* _Saved data entries_
· · ·
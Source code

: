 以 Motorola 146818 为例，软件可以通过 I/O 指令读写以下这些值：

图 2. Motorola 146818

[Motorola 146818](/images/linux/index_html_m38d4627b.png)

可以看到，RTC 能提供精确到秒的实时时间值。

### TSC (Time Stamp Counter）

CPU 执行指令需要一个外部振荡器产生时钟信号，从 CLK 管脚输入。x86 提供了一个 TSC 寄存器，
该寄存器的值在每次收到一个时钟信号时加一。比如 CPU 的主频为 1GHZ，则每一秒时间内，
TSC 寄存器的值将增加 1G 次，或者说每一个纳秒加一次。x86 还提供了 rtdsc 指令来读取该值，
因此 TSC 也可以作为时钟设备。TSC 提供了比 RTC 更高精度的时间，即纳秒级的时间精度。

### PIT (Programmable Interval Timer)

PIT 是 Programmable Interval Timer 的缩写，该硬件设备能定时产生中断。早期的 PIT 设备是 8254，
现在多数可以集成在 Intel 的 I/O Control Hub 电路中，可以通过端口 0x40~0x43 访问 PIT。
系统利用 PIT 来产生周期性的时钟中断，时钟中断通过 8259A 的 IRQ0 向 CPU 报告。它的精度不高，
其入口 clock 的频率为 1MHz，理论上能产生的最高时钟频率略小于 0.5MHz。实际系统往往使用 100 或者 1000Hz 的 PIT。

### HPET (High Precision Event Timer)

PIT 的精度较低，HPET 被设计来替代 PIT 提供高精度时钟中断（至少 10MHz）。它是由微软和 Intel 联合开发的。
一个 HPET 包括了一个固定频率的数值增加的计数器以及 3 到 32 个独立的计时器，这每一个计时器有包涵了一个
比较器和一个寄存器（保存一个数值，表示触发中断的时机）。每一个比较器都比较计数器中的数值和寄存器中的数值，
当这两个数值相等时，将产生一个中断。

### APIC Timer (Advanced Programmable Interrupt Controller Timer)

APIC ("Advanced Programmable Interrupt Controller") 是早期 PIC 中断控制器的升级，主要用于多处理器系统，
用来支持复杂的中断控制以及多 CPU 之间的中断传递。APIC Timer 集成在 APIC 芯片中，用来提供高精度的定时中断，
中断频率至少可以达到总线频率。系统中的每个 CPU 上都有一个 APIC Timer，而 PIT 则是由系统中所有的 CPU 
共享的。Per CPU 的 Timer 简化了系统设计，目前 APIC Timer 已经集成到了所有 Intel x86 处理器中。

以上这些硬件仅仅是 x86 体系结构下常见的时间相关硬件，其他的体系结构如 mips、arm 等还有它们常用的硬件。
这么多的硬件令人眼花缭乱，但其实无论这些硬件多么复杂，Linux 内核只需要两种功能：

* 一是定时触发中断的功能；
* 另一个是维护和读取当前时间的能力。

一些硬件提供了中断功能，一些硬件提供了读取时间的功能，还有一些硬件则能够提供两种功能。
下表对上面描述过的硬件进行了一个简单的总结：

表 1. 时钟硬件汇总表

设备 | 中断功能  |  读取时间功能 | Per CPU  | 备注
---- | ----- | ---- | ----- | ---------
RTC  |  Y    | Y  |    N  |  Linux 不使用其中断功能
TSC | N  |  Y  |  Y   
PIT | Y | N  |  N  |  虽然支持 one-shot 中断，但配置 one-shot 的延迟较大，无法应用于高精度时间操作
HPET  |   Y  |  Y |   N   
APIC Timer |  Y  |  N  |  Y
· · ·
* _What you will do_
Lines from the one containing "共享的。Per CPU 的" through the last line of the records, restated word for word: that is the whole response.

* _Result of this task_
共享的。Per CPU 的 Timer 简化了系统设计，目前 APIC Timer 已经集成到了所有 Intel x86 处理器中。

以上这些硬件仅仅是 x86 体系结构下常见的时间相关硬件，其他的体系结构如 mips、arm 等还有它们常用的硬件。
这么多的硬件令人眼花缭乱，但其实无论这些硬件多么复杂，Linux 内核只需要两种功能：

* 一是定时触发中断的功能；
* 另一个是维护和读取当前时间的能力。

一些硬件提供了中断功能，一些硬件提供了读取时间的功能，还有一些硬件则能够提供两种功能。
下表对上面描述过的硬件进行了一个简单的总结：

表 1. 时钟硬件汇总表

设备 | 中断功能  |  读取时间功能 | Per CPU  | 备注
---- | ----- | ---- | ----- | ---------
RTC  |  Y    | Y  |    N  |  Linux 不使用其中断功能
TSC | N  |  Y  |  Y   
PIT | Y | N  |  N  |  虽然支持 one-shot 中断，但配置 one-shot 的延迟较大，无法应用于高精度时间操作
HPET  |   Y  |  Y |   N   
APIC Timer |  Y  |  N  |  Y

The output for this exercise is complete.